(Items from a data source)
-*-
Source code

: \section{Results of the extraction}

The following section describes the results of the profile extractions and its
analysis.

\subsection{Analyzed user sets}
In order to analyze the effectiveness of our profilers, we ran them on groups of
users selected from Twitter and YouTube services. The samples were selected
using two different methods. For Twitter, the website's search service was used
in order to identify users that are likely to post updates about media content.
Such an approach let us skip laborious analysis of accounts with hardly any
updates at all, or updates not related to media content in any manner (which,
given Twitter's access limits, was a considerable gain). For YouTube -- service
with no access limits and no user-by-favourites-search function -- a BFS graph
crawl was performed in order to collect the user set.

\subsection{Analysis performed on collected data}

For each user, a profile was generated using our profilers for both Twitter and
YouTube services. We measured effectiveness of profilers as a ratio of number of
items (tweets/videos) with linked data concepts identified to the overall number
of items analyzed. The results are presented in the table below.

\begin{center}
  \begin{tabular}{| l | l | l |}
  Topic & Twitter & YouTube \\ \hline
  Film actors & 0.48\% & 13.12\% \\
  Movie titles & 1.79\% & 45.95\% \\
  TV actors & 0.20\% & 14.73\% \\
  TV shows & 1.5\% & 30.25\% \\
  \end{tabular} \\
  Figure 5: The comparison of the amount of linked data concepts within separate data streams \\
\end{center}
-*-
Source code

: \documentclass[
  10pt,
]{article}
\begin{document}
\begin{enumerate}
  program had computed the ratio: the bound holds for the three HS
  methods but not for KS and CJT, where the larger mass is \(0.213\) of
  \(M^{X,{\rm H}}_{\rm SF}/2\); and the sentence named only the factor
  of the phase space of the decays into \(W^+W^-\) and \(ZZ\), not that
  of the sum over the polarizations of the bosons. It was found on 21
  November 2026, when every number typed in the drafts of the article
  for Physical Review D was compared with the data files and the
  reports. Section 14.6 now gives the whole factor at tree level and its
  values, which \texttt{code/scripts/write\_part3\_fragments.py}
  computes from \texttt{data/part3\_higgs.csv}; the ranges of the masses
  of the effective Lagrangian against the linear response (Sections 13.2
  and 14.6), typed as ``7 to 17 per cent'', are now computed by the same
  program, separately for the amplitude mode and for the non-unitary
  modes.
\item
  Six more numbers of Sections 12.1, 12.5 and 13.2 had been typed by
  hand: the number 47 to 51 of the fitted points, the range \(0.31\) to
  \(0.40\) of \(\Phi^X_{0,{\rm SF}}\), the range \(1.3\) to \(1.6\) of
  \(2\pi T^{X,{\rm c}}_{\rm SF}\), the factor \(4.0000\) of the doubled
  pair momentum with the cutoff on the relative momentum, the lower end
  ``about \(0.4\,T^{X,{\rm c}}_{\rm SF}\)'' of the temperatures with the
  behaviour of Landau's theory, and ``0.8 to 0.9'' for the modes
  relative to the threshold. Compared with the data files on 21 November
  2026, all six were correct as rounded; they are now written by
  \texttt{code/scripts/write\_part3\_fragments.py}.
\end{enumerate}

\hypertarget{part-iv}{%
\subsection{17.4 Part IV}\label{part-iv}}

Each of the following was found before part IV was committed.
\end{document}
-*-
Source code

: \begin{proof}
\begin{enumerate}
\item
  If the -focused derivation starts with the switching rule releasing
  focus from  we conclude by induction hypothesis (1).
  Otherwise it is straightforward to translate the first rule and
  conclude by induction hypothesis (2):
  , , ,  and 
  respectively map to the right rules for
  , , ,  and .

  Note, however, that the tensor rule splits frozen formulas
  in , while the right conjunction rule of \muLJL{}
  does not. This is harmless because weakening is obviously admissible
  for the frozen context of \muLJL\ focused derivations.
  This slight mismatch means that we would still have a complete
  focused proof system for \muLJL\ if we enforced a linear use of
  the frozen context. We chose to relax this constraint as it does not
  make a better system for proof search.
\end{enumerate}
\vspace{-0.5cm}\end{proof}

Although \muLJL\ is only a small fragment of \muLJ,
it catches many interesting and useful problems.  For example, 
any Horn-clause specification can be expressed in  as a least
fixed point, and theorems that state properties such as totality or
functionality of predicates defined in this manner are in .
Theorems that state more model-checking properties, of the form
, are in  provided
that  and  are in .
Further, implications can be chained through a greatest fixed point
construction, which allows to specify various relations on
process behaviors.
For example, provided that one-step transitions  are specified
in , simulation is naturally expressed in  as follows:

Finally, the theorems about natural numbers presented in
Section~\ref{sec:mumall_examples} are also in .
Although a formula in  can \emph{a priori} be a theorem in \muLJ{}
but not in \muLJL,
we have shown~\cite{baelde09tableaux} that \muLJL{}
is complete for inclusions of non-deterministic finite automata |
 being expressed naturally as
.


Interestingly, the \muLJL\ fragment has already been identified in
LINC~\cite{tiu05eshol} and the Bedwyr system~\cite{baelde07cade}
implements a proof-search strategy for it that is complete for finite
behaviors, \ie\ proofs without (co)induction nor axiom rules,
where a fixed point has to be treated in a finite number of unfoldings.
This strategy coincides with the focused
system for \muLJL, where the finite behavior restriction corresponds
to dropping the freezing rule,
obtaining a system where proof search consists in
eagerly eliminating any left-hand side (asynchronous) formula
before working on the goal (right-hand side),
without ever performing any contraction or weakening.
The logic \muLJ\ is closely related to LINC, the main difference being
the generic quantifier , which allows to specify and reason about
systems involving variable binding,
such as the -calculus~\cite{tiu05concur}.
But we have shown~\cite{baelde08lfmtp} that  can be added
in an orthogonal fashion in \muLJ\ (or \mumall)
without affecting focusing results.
-*-
Of all the lines in the entries, count those with the string "profilers", and report only that number.

OUTPUT
3